Large brokerages may argue that their size and connections allow them to approach as many borrowers and lenders as possible, thus maximizing the chances of a good deal. But according to Chugh, this approach is actually a disadvantage.
“We don’t shoot out deals to 70, 80 or 90 lenders. Lenders like our approach because they have a fair shot of making a deal,” he argued. “In bigger shops, the right hand doesn’t talk to the left hand.”
In other words: a more personal pitch to fewer lenders makes it more likely that each one of them will make an offer, which he calls “certainty of execution”.
So what to make of his argument? There is no doubt Chugh has had considerable success — although exactly how much is hard to quantify. Chugh won’t say how much capital he has raised so far, claiming that he “breaks the billion” every year.
In 2014, he arranged a $141 million senior loan (a dizzyingly high 85-percent loan-to-value ratio) for Yitzhak Tessler’s condo project at 130 Madison Avenue.
He also arranged equity financing and an acquisition loan for Megalith Capital and Urban Realty Partners’ residential project at the former Jehova’s Witnesses building in Dumbo.
He arranged financing for Stillman Development’s condo project at 36 Bleecker Street in 2012, and recently got tapped by the firm to raise money for another planned residential development at 151 East 86th Street. More recently, he arranged the acquisition loan for CB Developers, Waterbridge Capital and Ironstate Development’s Pod Hotel at 626 Driggs Avenue in Williamsburg.
Maverick brokers debt and equity financing. Still, Chugh prefers to see his firm not as a brokerage, but as the “extension of the developer’s financing arm”. Part of that means always being accessible.
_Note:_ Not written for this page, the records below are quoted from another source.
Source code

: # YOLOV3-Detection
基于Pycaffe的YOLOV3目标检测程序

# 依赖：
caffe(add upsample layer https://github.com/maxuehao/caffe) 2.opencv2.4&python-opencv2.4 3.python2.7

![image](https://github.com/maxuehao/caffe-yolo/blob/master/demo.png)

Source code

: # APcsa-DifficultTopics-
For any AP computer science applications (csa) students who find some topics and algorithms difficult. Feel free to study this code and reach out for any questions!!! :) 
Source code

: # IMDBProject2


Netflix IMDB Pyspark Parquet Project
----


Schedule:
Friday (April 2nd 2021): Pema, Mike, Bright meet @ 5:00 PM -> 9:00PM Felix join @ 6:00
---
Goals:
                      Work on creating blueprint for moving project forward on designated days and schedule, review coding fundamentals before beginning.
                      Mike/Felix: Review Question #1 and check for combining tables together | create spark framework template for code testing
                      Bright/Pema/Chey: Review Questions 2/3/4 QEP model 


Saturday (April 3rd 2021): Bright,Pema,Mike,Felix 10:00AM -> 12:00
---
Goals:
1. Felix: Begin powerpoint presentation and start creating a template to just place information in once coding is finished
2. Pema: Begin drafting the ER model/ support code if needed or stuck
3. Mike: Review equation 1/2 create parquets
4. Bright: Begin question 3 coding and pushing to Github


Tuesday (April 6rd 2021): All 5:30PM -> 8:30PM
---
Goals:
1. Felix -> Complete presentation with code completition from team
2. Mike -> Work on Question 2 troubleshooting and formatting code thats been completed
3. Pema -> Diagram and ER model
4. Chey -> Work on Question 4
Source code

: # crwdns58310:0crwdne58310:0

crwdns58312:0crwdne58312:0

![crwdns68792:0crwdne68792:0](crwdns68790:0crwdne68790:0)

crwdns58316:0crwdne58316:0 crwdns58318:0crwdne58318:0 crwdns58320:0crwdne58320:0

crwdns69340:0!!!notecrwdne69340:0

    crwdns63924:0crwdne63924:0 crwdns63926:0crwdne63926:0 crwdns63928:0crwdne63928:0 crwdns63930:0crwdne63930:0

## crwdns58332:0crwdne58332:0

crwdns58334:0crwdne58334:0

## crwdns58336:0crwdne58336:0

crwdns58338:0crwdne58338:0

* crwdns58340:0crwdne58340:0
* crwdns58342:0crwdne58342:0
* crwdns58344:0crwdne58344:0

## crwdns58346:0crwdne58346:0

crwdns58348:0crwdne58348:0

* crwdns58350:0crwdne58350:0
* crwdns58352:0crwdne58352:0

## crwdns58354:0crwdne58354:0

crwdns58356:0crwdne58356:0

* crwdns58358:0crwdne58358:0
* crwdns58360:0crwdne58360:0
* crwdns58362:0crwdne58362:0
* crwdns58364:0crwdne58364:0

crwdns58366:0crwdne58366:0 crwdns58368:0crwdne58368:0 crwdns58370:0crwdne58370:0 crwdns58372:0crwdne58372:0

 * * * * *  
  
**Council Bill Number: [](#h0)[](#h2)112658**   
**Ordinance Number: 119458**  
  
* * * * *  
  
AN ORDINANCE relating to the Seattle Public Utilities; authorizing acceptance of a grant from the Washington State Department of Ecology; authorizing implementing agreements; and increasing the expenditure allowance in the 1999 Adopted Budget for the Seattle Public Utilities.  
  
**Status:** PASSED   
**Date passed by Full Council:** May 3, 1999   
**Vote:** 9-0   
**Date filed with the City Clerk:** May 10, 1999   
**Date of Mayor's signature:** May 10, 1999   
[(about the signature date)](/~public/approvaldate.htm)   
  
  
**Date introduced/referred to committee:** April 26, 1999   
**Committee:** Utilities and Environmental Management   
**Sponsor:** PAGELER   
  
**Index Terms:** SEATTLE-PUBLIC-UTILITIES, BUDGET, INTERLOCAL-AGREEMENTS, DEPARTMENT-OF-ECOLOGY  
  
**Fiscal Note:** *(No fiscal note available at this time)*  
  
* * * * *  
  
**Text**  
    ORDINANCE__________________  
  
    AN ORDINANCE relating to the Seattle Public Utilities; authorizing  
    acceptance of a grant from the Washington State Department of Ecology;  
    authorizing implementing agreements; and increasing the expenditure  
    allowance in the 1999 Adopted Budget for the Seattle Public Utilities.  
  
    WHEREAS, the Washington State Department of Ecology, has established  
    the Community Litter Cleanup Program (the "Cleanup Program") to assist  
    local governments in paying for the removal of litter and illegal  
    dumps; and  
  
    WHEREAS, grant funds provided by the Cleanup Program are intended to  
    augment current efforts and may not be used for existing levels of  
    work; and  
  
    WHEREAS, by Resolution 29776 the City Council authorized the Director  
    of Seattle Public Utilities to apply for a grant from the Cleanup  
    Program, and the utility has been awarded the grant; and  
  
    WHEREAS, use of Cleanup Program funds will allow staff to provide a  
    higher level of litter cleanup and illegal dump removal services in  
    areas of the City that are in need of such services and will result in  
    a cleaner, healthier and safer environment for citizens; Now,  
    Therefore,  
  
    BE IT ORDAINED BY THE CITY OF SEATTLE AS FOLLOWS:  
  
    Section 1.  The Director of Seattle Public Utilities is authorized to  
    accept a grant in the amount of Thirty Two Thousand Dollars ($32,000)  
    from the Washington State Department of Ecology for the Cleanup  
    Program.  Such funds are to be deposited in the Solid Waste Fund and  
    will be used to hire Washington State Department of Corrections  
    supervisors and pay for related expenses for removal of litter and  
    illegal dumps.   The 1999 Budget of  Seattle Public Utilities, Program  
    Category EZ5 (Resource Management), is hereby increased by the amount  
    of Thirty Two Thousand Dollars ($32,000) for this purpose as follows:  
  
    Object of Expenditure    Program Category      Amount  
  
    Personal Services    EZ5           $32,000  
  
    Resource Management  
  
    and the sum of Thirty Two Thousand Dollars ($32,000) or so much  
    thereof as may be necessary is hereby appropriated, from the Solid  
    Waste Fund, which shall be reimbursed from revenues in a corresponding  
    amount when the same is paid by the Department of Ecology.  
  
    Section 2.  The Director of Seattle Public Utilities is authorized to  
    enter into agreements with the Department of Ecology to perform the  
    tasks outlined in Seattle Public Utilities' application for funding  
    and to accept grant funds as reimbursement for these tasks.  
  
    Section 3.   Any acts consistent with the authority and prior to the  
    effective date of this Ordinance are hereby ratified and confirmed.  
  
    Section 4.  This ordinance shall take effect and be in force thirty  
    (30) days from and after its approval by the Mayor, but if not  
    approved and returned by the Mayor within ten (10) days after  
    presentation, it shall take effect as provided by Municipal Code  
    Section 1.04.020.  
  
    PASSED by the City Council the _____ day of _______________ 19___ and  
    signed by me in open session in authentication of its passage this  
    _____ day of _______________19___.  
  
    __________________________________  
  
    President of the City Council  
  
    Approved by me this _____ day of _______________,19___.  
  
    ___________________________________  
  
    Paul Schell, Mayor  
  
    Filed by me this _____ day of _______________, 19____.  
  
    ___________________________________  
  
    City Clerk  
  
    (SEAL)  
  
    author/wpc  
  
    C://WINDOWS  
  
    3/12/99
Chugh says he gives all his clients his cellphone number, and answers calls pretty much regardless of where he is.
His track record is impressive considering how new he is to the industry.
He grew up in India, where he debated competitively and represented India and Australia in tournaments. At the age of 17, he moved to the United States for college, getting a BA in finance from Dickinson College in three years. After graduating in 2003, he worked as an analyst at Wachovia Bank before spending a couple of years raising cross-border capital for Indian banks.
In 2010, he began meeting with New York real estate executives to lay the groundwork for Maverick, which he founded in 2011. Those were difficult times in New York’s real estate finance field, a market that has since recovered amid a major influx of capital.
But Chugh believes the current boom cycle has its own pitfalls. “It’s like when you go from starvation to overeating,” he said. “The quality of deals has been compromised. A lot of new players are in the market right now, and they want to make a splash. Some of these guys are overpaying for assets.”
The overabundance of capital and growing appetite for risk creates problems for firms like Maverick.
On the one hand, Chugh needs to make sure he delivers quality deals in order to build a reputation. At the same time, he needs to maintain and grow market share at the precise time when such quality deals are harder and harder to come by.
Chugh dismisses the dilemma, saying his connections to successful developers give him an edge in finding deals. “If you align yourself with good sponsors and work with them, you will be automatically protected,” he said.
Although Chugh hasn’t debated competitively since college, he says his public speaking experience helps him when it comes to pitching to clients and negotiating deals.
“I debate every day,” he said. “I don’t know anybody else who talks on the phone as much as I do.”